La Ville a aussi enfreint les règles lorsqu'elle a procédé par invitation pour l'appel d'offres relatif au contrat d'entretien ménager dans les bureaux de la police et des pompiers. L'entreprise PR Maintenance avait remporté le contrat d'une valeur de 123 000$ sur trois ans, un montant qui aurait normalement nécessité un appel d'offres public.

Réaction mitigée

La municipalité a réagi de façon mitigée, hier. Elle s'est dite en désaccord avec certaines conclusions du rapport, mais a pris acte de certaines recommandations.

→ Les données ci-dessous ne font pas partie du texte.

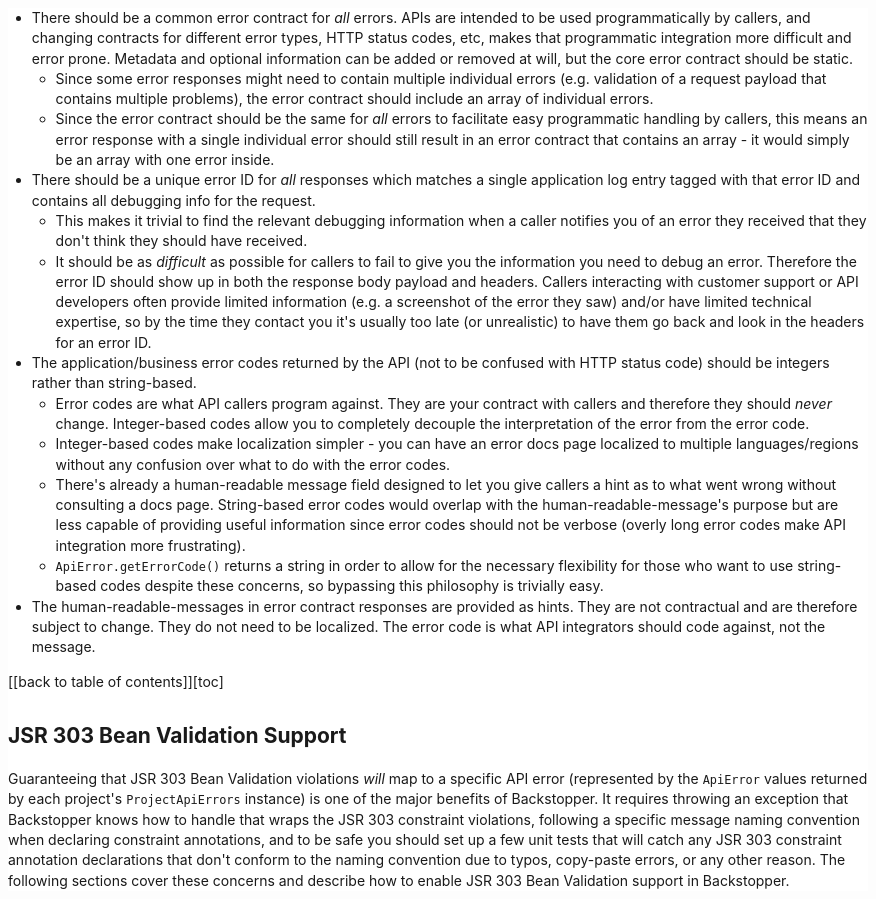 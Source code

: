 * There should be a common error contract for *all* errors. APIs are intended to be used programmatically by callers, and changing contracts for different error types, HTTP status codes, etc, makes that programmatic integration more difficult and error prone. Metadata and optional information can be added or removed at will, but the core error contract should be static.
    * Since some error responses might need to contain multiple individual errors (e.g. validation of a request payload that contains multiple problems), the error contract should include an array of individual errors. 
    * Since the error contract should be the same for *all* errors to facilitate easy programmatic handling by callers, this means an error response with a single individual error should still result in an error contract that contains an array - it would simply be an array with one error inside.
* There should be a unique error ID for *all* responses which matches a single application log entry tagged with that error ID and contains all debugging info for the request. 
    * This makes it trivial to find the relevant debugging information when a caller notifies you of an error they received that they don't think they should have received.
    * It should be as *difficult* as possible for callers to fail to give you the information you need to debug an error. Therefore the error ID should show up in both the response body payload and headers. Callers interacting with customer support or API developers often provide limited information (e.g. a screenshot of the error they saw) and/or have limited technical expertise, so by the time they contact you it's usually too late (or unrealistic) to have them go back and look in the headers for an error ID. 
* The application/business error codes returned by the API (not to be confused with HTTP status code) should be integers rather than string-based.
    * Error codes are what API callers program against. They are your contract with callers and therefore they should *never* change. Integer-based codes allow you to completely decouple the interpretation of the error from the error code.
    * Integer-based codes make localization simpler - you can have an error docs page localized to multiple languages/regions without any confusion over what to do with the error codes.
    * There's already a human-readable message field designed to let you give callers a hint as to what went wrong without consulting a docs page. String-based error codes would overlap with the human-readable-message's purpose but are less capable of providing useful information since error codes should not be verbose (overly long error codes make API integration more frustrating).  
    * `ApiError.getErrorCode()` returns a string in order to allow for the necessary flexibility for those who want to use string-based codes despite these concerns, so bypassing this philosophy is trivially easy.
* The human-readable-messages in error contract responses are provided as hints. They are not contractual and are therefore subject to change. They do not need to be localized. The error code is what API integrators should code against, not the message.

[[back to table of contents]][toc]

<a name="jsr_303_support"></a>
## JSR 303 Bean Validation Support

Guaranteeing that JSR 303 Bean Validation violations *will* map to a specific API error (represented by the `ApiError` values returned by each project's `ProjectApiErrors` instance) is one of the major benefits of Backstopper. It requires throwing an exception that Backstopper knows how to handle that wraps the JSR 303 constraint violations, following a specific message naming convention when declaring constraint annotations, and to be safe you should set up a few unit tests that will catch any JSR 303 constraint annotation declarations that don't conform to the naming convention due to typos, copy-paste errors, or any other reason. The following sections cover these concerns and describe how to enable JSR 303 Bean Validation support in Backstopper.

L'attachée de presse du ministre des Affaires municipales, Laurent Lessard, a souligné que le gouvernement Charest a adopté une foule de nouvelles mesures sur l'éthique et la gouvernance municipale depuis l'époque examinée. «La vie n'est vraiment plus la même pour les municipalités aujourd'hui», dit-elle.

Depuis janvier 2011, le conseil municipal de Mascouche a lui-même adopté de nouvelles grilles d'évaluation pour les appels d'offres. Mais une partie de celles-ci favoriseraient toujours certaines firmes d'ingénieurs, d'architectes et d'architectes-paysagistes, selon le rapport.

Le chef de l'opposition officielle au conseil municipal, Stéphane Handfield, est outré.

«Le plus préoccupant, c'est que ces contrats ont été approuvés par le conseil municipal et que, pour la plupart, les conseillers sont toujours en poste. Il faut qu'il y ait des élus qui soient tenus responsables à un moment donné!», lance-t-il.